:: EXERCISE DESCRIPTION ::
Produce all the records again exactly as they stand.

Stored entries
■ ■ ■ ■

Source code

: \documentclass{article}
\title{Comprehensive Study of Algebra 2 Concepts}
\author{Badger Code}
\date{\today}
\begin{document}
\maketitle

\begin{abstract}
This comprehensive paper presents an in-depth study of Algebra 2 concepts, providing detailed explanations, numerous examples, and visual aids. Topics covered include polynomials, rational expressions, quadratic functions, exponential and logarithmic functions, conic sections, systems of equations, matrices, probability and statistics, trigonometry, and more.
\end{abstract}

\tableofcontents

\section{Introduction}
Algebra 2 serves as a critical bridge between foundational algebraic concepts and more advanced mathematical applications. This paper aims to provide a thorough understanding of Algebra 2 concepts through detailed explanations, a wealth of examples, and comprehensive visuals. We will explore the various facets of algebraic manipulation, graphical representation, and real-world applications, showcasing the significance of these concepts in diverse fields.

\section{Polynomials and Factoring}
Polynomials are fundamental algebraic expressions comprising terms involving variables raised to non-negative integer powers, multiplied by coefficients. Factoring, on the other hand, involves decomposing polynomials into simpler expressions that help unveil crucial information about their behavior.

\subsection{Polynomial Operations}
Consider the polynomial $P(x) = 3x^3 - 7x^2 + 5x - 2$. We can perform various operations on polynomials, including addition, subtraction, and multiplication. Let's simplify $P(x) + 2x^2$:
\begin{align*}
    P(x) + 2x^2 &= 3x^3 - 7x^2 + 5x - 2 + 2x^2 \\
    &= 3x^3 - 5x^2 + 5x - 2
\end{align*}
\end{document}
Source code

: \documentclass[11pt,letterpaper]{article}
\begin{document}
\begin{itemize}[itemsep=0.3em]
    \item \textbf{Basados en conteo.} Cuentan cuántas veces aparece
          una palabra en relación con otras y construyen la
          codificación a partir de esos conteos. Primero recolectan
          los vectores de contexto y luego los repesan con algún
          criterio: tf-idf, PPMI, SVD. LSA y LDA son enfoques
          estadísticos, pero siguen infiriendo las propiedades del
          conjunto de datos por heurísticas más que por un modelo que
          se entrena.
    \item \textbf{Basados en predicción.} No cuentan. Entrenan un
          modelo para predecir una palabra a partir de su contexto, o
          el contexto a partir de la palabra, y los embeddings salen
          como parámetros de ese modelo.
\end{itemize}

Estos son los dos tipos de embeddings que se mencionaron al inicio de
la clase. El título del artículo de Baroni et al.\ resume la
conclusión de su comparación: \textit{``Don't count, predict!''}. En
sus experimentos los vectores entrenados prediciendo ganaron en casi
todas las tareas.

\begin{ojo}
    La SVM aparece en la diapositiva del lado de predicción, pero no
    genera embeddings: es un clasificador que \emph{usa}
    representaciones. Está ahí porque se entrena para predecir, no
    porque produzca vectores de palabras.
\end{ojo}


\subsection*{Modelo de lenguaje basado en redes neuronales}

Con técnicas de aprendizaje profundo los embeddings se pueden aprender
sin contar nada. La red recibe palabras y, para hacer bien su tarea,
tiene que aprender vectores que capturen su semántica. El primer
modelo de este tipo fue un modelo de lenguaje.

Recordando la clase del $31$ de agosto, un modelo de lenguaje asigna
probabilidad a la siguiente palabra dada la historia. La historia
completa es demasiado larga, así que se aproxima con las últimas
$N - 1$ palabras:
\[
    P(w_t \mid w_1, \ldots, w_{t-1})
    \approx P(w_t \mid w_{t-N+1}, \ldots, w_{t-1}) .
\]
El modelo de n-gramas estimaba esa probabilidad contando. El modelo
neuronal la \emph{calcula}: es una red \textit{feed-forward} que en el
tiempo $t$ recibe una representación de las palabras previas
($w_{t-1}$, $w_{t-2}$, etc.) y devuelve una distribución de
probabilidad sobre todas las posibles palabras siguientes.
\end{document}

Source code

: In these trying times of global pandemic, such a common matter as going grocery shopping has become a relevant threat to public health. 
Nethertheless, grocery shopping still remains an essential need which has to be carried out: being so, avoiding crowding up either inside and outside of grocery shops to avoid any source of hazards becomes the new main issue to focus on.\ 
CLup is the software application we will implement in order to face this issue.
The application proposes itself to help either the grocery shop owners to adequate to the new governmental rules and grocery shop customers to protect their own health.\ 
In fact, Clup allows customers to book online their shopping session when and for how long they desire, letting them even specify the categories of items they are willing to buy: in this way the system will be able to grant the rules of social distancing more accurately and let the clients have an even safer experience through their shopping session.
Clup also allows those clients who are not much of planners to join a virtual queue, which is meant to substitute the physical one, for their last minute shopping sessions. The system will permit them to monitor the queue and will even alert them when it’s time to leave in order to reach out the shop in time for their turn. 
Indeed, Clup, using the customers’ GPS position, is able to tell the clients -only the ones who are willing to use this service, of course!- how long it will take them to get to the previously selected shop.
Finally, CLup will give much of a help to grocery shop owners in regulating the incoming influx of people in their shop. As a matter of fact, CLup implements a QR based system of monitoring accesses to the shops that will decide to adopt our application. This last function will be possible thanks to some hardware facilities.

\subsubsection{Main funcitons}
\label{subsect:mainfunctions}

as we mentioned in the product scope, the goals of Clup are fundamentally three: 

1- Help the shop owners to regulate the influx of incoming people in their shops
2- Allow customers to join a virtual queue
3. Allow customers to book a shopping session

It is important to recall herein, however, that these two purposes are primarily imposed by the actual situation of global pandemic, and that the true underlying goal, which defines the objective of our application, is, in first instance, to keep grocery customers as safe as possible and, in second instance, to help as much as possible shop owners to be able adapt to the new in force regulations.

■ ■ ■ ■

:: EXERCISE OUTPUT ::
Source code

: \documentclass{article}
\title{Comprehensive Study of Algebra 2 Concepts}
\author{Badger Code}
\date{\today}
\begin{document}
\maketitle

\begin{abstract}
This comprehensive paper presents an in-depth study of Algebra 2 concepts, providing detailed explanations, numerous examples, and visual aids. Topics covered include polynomials, rational expressions, quadratic functions, exponential and logarithmic functions, conic sections, systems of equations, matrices, probability and statistics, trigonometry, and more.
\end{abstract}

\tableofcontents

\section{Introduction}
Algebra 2 serves as a critical bridge between foundational algebraic concepts and more advanced mathematical applications. This paper aims to provide a thorough understanding of Algebra 2 concepts through detailed explanations, a wealth of examples, and comprehensive visuals. We will explore the various facets of algebraic manipulation, graphical representation, and real-world applications, showcasing the significance of these concepts in diverse fields.

\section{Polynomials and Factoring}
Polynomials are fundamental algebraic expressions comprising terms involving variables raised to non-negative integer powers, multiplied by coefficients. Factoring, on the other hand, involves decomposing polynomials into simpler expressions that help unveil crucial information about their behavior.

\subsection{Polynomial Operations}
Consider the polynomial $P(x) = 3x^3 - 7x^2 + 5x - 2$. We can perform various operations on polynomials, including addition, subtraction, and multiplication. Let's simplify $P(x) + 2x^2$:
\begin{align*}
    P(x) + 2x^2 &= 3x^3 - 7x^2 + 5x - 2 + 2x^2 \\
    &= 3x^3 - 5x^2 + 5x - 2
\end{align*}
\end{document}
Source code

: \documentclass[11pt,letterpaper]{article}
\begin{document}
\begin{itemize}[itemsep=0.3em]
    \item \textbf{Basados en conteo.} Cuentan cuántas veces aparece
          una palabra en relación con otras y construyen la
          codificación a partir de esos conteos. Primero recolectan
          los vectores de contexto y luego los repesan con algún
          criterio: tf-idf, PPMI, SVD. LSA y LDA son enfoques
          estadísticos, pero siguen infiriendo las propiedades del
          conjunto de datos por heurísticas más que por un modelo que
          se entrena.
    \item \textbf{Basados en predicción.} No cuentan. Entrenan un
          modelo para predecir una palabra a partir de su contexto, o
          el contexto a partir de la palabra, y los embeddings salen
          como parámetros de ese modelo.
\end{itemize}

Estos son los dos tipos de embeddings que se mencionaron al inicio de
la clase. El título del artículo de Baroni et al.\ resume la
conclusión de su comparación: \textit{``Don't count, predict!''}. En
sus experimentos los vectores entrenados prediciendo ganaron en casi
todas las tareas.

\begin{ojo}
    La SVM aparece en la diapositiva del lado de predicción, pero no
    genera embeddings: es un clasificador que \emph{usa}
    representaciones. Está ahí porque se entrena para predecir, no
    porque produzca vectores de palabras.
\end{ojo}


\subsection*{Modelo de lenguaje basado en redes neuronales}

Con técnicas de aprendizaje profundo los embeddings se pueden aprender
sin contar nada. La red recibe palabras y, para hacer bien su tarea,
tiene que aprender vectores que capturen su semántica. El primer
modelo de este tipo fue un modelo de lenguaje.

Recordando la clase del $31$ de agosto, un modelo de lenguaje asigna
probabilidad a la siguiente palabra dada la historia. La historia
completa es demasiado larga, así que se aproxima con las últimas
$N - 1$ palabras:
\[
    P(w_t \mid w_1, \ldots, w_{t-1})
    \approx P(w_t \mid w_{t-N+1}, \ldots, w_{t-1}) .
\]
El modelo de n-gramas estimaba esa probabilidad contando. El modelo
neuronal la \emph{calcula}: es una red \textit{feed-forward} que en el
tiempo $t$ recibe una representación de las palabras previas
($w_{t-1}$, $w_{t-2}$, etc.) y devuelve una distribución de
probabilidad sobre todas las posibles palabras siguientes.
\end{document}

Source code

: In these trying times of global pandemic, such a common matter as going grocery shopping has become a relevant threat to public health. 
Nethertheless, grocery shopping still remains an essential need which has to be carried out: being so, avoiding crowding up either inside and outside of grocery shops to avoid any source of hazards becomes the new main issue to focus on.\ 
CLup is the software application we will implement in order to face this issue.
The application proposes itself to help either the grocery shop owners to adequate to the new governmental rules and grocery shop customers to protect their own health.\ 
In fact, Clup allows customers to book online their shopping session when and for how long they desire, letting them even specify the categories of items they are willing to buy: in this way the system will be able to grant the rules of social distancing more accurately and let the clients have an even safer experience through their shopping session.
Clup also allows those clients who are not much of planners to join a virtual queue, which is meant to substitute the physical one, for their last minute shopping sessions. The system will permit them to monitor the queue and will even alert them when it’s time to leave in order to reach out the shop in time for their turn. 
Indeed, Clup, using the customers’ GPS position, is able to tell the clients -only the ones who are willing to use this service, of course!- how long it will take them to get to the previously selected shop.
Finally, CLup will give much of a help to grocery shop owners in regulating the incoming influx of people in their shop. As a matter of fact, CLup implements a QR based system of monitoring accesses to the shops that will decide to adopt our application. This last function will be possible thanks to some hardware facilities.

\subsubsection{Main funcitons}
\label{subsect:mainfunctions}

as we mentioned in the product scope, the goals of Clup are fundamentally three: 

1- Help the shop owners to regulate the influx of incoming people in their shops
2- Allow customers to join a virtual queue
3. Allow customers to book a shopping session

It is important to recall herein, however, that these two purposes are primarily imposed by the actual situation of global pandemic, and that the true underlying goal, which defines the objective of our application, is, in first instance, to keep grocery customers as safe as possible and, in second instance, to help as much as possible shop owners to be able adapt to the new in force regulations.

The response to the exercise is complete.